If you want to learn more about effects, @kayceesrk gave a talk on Effective Programming at Lambda Days 2021 (presentation slides).

Performance Measurements with Sandmark

@shakthimaan presented the upcoming features of Sandmark 2.0 and its future roadmap in a community talk. The slide deck is published online, and please do send him any feedback to questions you might have about performance benchmarking. A complete regression testing for various targets and build tags for the Sandmark 2.0 -alpha branch was completed, and we continue to work on the new features for a 2.0 release. Onto the details then! The Multicore OCaml updates are listed first, which are then followed by the various ongoing and completed tasks for the Sandmark benchmarking project. Finally, the ongoing upstream OCaml work is listed for your reference.

Multicore OCaml

Ongoing

Ecosystem

  • ocaml-multicore/multicore-opam#46 Multicore compatible ocaml-migrate-parsetree.2.1.0

    A patch to make the ocaml-migrate-parsetree sources use the effect syntax. This now builds fine with Multicore OCaml parallel_minor_gc.

  • ocaml-multicore/multicore-opam#47 Multicore compatible ppxlib

    The effect syntax has now been added to ppxlib, and this is now compatible with Multicore OCaml.

Improvements

  • ocaml-multicore/ocaml-multicore#474 Fixing remarking to be safe with parallel domains

    A draft proposal to fix the problem of remarking pools owned by another domain. The solution aims to move the remarking a pool to the domain that owns the pool.

  • ocaml-multicore/ocaml-multicore#477 Move TLS areas to a dedicated memory space

    The PR changes the way we allocate an individual domain's TLS. The present implementation is not optimal for Domain Local Allocation Buffer, and hence the patch moves the TLS areas to its own memory alloted space.

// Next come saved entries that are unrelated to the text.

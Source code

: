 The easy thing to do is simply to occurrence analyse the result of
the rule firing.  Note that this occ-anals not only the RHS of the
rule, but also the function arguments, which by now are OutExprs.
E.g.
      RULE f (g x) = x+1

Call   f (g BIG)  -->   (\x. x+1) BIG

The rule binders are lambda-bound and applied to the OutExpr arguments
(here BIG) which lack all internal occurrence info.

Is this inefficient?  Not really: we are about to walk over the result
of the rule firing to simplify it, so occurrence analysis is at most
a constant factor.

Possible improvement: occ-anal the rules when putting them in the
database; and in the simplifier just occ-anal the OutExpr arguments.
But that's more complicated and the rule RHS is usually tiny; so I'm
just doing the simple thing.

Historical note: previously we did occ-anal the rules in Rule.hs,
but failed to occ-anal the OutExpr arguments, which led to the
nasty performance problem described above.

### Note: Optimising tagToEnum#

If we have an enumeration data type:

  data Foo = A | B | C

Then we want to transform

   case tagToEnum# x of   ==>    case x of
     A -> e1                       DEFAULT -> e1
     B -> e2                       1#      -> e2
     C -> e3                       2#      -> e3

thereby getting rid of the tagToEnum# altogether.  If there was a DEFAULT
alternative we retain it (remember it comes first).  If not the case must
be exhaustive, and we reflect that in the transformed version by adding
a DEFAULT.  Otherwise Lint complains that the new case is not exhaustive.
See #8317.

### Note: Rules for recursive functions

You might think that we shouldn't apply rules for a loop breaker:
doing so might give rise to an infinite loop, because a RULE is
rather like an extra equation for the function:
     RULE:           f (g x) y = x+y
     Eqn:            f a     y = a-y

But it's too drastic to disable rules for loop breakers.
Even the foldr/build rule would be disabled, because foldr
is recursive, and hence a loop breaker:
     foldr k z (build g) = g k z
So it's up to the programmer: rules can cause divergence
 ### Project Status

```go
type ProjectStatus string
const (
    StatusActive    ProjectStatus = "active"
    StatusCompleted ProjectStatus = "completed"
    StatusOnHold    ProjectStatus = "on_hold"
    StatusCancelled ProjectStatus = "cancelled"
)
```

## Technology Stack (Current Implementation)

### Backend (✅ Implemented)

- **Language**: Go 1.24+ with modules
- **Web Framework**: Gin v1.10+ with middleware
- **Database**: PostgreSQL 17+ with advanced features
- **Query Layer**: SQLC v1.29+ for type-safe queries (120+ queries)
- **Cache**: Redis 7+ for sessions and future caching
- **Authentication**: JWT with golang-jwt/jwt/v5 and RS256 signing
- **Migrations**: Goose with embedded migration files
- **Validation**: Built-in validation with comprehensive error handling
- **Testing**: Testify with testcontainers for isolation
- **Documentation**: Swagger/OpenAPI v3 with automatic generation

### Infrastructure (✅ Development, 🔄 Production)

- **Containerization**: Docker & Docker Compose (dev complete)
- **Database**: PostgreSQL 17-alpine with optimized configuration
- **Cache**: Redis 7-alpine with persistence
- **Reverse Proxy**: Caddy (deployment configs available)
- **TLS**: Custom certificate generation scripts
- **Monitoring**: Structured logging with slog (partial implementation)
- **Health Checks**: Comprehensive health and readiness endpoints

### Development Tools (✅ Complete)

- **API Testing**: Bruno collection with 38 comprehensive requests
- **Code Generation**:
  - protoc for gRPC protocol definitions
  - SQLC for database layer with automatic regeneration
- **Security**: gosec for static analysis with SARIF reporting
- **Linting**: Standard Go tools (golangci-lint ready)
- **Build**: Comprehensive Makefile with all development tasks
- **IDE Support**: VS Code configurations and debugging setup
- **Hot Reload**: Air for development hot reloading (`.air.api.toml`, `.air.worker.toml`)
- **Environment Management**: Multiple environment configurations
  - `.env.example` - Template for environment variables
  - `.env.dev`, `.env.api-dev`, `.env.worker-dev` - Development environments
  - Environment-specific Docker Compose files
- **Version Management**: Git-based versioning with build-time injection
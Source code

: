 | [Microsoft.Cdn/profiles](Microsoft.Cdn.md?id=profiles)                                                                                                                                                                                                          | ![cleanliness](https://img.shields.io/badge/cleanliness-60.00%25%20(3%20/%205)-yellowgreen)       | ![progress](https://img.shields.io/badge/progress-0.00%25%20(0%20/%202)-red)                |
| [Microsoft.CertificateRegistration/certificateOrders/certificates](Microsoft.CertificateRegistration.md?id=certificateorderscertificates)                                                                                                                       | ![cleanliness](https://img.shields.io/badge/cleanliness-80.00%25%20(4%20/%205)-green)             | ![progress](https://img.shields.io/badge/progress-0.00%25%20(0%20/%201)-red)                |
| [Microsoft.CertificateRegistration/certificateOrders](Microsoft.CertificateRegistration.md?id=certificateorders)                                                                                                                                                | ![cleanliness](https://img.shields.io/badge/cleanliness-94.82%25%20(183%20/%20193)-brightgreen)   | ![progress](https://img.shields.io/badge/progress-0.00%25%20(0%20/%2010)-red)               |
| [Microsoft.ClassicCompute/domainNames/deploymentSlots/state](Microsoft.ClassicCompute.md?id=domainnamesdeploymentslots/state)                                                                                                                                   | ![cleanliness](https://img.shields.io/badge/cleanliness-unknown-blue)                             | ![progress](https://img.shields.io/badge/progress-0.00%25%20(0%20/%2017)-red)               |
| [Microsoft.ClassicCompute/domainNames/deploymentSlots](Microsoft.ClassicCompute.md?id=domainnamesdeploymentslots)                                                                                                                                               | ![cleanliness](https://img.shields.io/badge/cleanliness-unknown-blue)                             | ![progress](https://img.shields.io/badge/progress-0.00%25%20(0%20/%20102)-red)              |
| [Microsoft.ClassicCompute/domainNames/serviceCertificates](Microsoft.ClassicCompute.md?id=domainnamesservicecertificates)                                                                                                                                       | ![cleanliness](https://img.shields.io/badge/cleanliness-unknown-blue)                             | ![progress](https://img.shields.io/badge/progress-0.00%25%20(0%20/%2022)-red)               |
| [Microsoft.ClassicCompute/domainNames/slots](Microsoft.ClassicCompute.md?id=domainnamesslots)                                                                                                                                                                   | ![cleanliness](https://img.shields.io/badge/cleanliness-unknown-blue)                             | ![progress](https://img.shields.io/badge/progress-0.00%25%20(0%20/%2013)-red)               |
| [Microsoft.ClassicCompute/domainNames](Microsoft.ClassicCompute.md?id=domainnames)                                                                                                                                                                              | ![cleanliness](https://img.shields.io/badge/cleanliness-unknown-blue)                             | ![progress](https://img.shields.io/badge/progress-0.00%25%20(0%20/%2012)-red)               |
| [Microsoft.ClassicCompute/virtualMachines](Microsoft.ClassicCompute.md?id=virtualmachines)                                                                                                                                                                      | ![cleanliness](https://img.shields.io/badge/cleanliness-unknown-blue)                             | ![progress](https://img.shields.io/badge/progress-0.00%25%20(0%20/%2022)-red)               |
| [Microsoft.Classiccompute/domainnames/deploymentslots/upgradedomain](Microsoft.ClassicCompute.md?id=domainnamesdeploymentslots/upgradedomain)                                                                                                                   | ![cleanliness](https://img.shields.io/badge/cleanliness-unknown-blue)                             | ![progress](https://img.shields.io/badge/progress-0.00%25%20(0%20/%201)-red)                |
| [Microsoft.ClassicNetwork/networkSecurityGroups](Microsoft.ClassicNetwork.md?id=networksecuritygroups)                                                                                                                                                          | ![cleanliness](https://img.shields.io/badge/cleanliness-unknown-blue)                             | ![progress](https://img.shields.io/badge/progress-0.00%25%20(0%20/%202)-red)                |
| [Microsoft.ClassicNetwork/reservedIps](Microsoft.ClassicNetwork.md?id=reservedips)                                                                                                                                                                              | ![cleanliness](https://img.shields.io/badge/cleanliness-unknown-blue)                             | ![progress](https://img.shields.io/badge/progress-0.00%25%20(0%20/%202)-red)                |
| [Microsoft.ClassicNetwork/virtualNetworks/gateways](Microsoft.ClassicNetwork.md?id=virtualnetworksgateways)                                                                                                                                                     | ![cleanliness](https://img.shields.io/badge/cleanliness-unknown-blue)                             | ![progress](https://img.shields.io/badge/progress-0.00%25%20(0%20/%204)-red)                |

  • ocaml-multicore/ocaml-multicore#480 Remove leave_when_done and friends from STW API

    The stw_request.leave_when_done is cleaned up by removing the barriers from caml_try_run_on_all_domains* and stw_request.

Sundries

  • ocaml-multicore/ocaml-multicore#466 Fix corruption when remarking a pool in another domain and that domain allocates

    An on-going investigation for the bytecode test failure for parallel/domain_parallel_spawn_burn. The recommendation is to have a remark queue per domain, and a global remark queue to hold work for any orphaned pools or work which could not be enqueued onto a domain.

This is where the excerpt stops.